R.- Incibe ha gestionado más de 130.000 incidentes de ciberseguridad durante el año 2020, el 35% correspondían a malware, el 32% a otros tipos de fraude y un 17% a vulnerabilidades en el sistema. A nosotros sobre todo nos llegan siniestros de secuestros de información. Lo primordial es actuar cuanto antes para que la empresa reanude su actividad cuanto antes. Lo que más estamos viendo son consultas previas, es decir, las pymes sobre todo utilizan los productos de valor añadido que ofrece el seguro, es decir, instalar un antivirus, hacer un estudio de las vulnerabilidades….

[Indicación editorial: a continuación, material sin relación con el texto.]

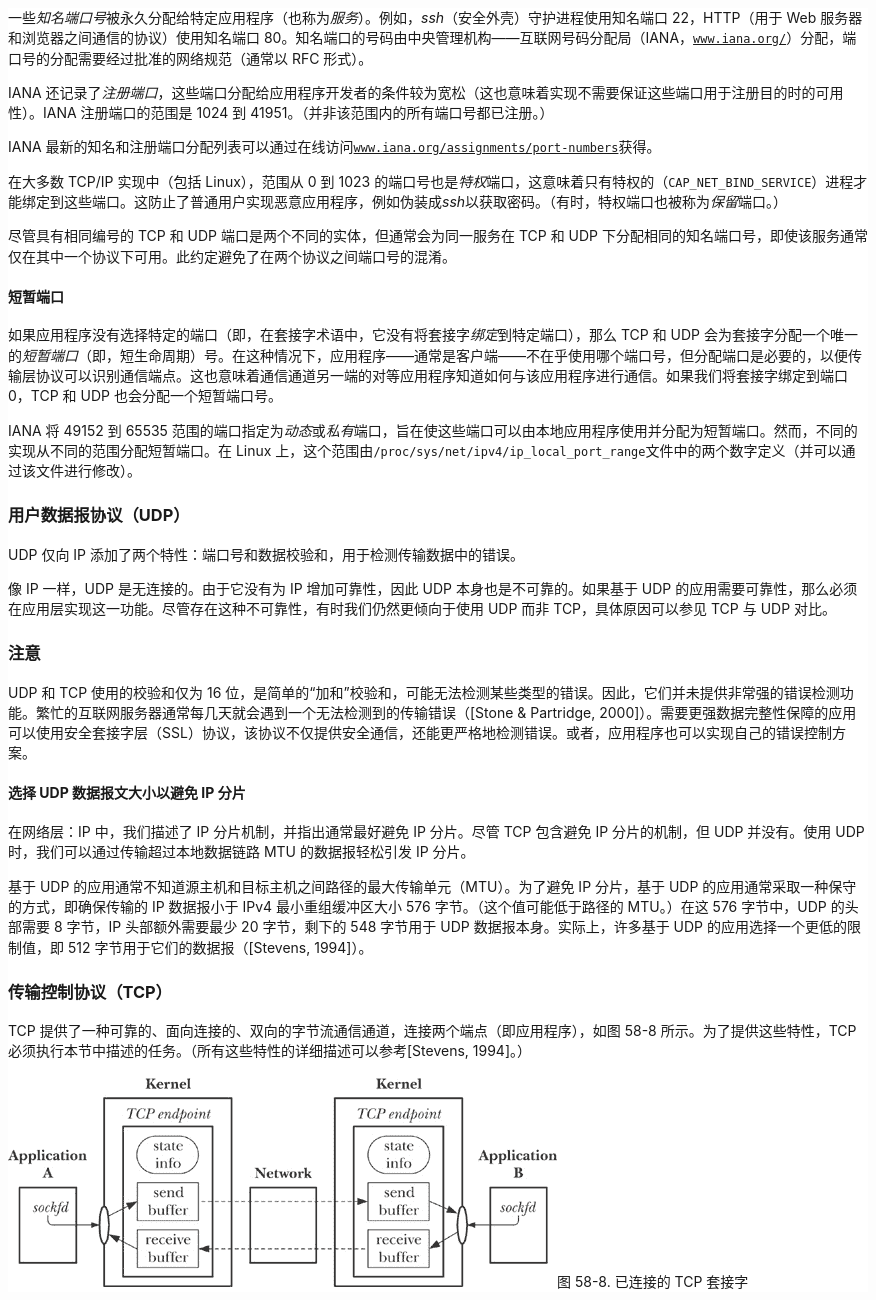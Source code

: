 一些*知名端口号*被永久分配给特定应用程序（也称为*服务*）。例如，*ssh*（安全外壳）守护进程使用知名端口 22，HTTP（用于 Web 服务器和浏览器之间通信的协议）使用知名端口 80。知名端口的号码由中央管理机构——互联网号码分配局（IANA，[`www.iana.org/`](http://www.iana.org/)）分配，端口号的分配需要经过批准的网络规范（通常以 RFC 形式）。

IANA 还记录了*注册端口*，这些端口分配给应用程序开发者的条件较为宽松（这也意味着实现不需要保证这些端口用于注册目的时的可用性）。IANA 注册端口的范围是 1024 到 41951。（并非该范围内的所有端口号都已注册。）

IANA 最新的知名和注册端口分配列表可以通过在线访问[`www.iana.org/assignments/port-numbers`](http://www.iana.org/assignments/port-numbers)获得。

在大多数 TCP/IP 实现中（包括 Linux），范围从 0 到 1023 的端口号也是*特权*端口，这意味着只有特权的（`CAP_NET_BIND_SERVICE`）进程才能绑定到这些端口。这防止了普通用户实现恶意应用程序，例如伪装成*ssh*以获取密码。（有时，特权端口也被称为*保留*端口。）

尽管具有相同编号的 TCP 和 UDP 端口是两个不同的实体，但通常会为同一服务在 TCP 和 UDP 下分配相同的知名端口号，即使该服务通常仅在其中一个协议下可用。此约定避免了在两个协议之间端口号的混淆。

#### 短暂端口

如果应用程序没有选择特定的端口（即，在套接字术语中，它没有将套接字*绑定*到特定端口），那么 TCP 和 UDP 会为套接字分配一个唯一的*短暂端口*（即，短生命周期）号。在这种情况下，应用程序——通常是客户端——不在乎使用哪个端口号，但分配端口是必要的，以便传输层协议可以识别通信端点。这也意味着通信通道另一端的对等应用程序知道如何与该应用程序进行通信。如果我们将套接字绑定到端口 0，TCP 和 UDP 也会分配一个短暂端口号。

IANA 将 49152 到 65535 范围的端口指定为*动态*或*私有*端口，旨在使这些端口可以由本地应用程序使用并分配为短暂端口。然而，不同的实现从不同的范围分配短暂端口。在 Linux 上，这个范围由`/proc/sys/net/ipv4/ip_local_port_range`文件中的两个数字定义（并可以通过该文件进行修改）。

### 用户数据报协议（UDP）

UDP 仅向 IP 添加了两个特性：端口号和数据校验和，用于检测传输数据中的错误。

像 IP 一样，UDP 是无连接的。由于它没有为 IP 增加可靠性，因此 UDP 本身也是不可靠的。如果基于 UDP 的应用需要可靠性，那么必须在应用层实现这一功能。尽管存在这种不可靠性，有时我们仍然更倾向于使用 UDP 而非 TCP，具体原因可以参见 TCP 与 UDP 对比。

### 注意

UDP 和 TCP 使用的校验和仅为 16 位，是简单的“加和”校验和，可能无法检测某些类型的错误。因此，它们并未提供非常强的错误检测功能。繁忙的互联网服务器通常每几天就会遇到一个无法检测到的传输错误（[Stone & Partridge, 2000]）。需要更强数据完整性保障的应用可以使用安全套接字层（SSL）协议，该协议不仅提供安全通信，还能更严格地检测错误。或者，应用程序也可以实现自己的错误控制方案。

#### 选择 UDP 数据报文大小以避免 IP 分片

在网络层：IP 中，我们描述了 IP 分片机制，并指出通常最好避免 IP 分片。尽管 TCP 包含避免 IP 分片的机制，但 UDP 并没有。使用 UDP 时，我们可以通过传输超过本地数据链路 MTU 的数据报轻松引发 IP 分片。

基于 UDP 的应用通常不知道源主机和目标主机之间路径的最大传输单元（MTU）。为了避免 IP 分片，基于 UDP 的应用通常采取一种保守的方式，即确保传输的 IP 数据报小于 IPv4 最小重组缓冲区大小 576 字节。（这个值可能低于路径的 MTU。）在这 576 字节中，UDP 的头部需要 8 字节，IP 头部额外需要最少 20 字节，剩下的 548 字节用于 UDP 数据报本身。实际上，许多基于 UDP 的应用选择一个更低的限制值，即 512 字节用于它们的数据报（[Stevens, 1994]）。

### 传输控制协议（TCP）

TCP 提供了一种可靠的、面向连接的、双向的字节流通信通道，连接两个端点（即应用程序），如图 58-8 所示。为了提供这些特性，TCP 必须执行本节中描述的任务。（所有这些特性的详细描述可以参考[Stevens, 1994]。）

![已连接的 TCP 套接字](img/58-8_SOCKNW-TCP-connected.png.jpg)图 58-8. 已连接的 TCP 套接字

Está claro que se nota el incremento, aunque estamos en unas cifras bastante buenas. También es cierto que el coste de los ataques a una pyme no es tan alto como a una gran empresa, pero los efectos en una pyme son devastadores porque no tienen músculo suficiente para afrontar con su cuenta de resultados el coste de un ciberataque.

P.- Uno de los requisitos para contratar este seguro es que no haya nada pirata ¿son las pymes muy piratas?

R.- Cada vez menos. No es igual que hace unos años, que siempre se cogía tal programa de un sitio o te lo pasaba algún conocido. Hay mucha más concienciación y somos más conscientes de que no depende únicamente de contratar un seguro, sino que el usuario tiene que ser cada vez más diligente. Todos estamos más que acostumbrados a no abrir un correo sospechoso que no conoces al remitente y lo del software pirata es una de las cosas que ya no nos lo encontramos. 

Sí que nos encontramos otras cosas de las que no son tan conscientes como que no dispongan de firewall. Hacemos una labor de concienciación, porque en el momento en el que contratan el ciberseguro ya pueden hacer uso de los servicios adicionales, que es lo que más valoran los clientes. Es que se puede usar en el momento en el que se contrata, porque desde ese momento la pyme puede llamar e instalarte un antivirus, hacerte un chequeo de todos tus sistemas, te puede asesorar en materia de protección de datos, hay que ir sembrando en la cultura de la prevención y como el riesgo no existe por eso es necesario contar con el seguro.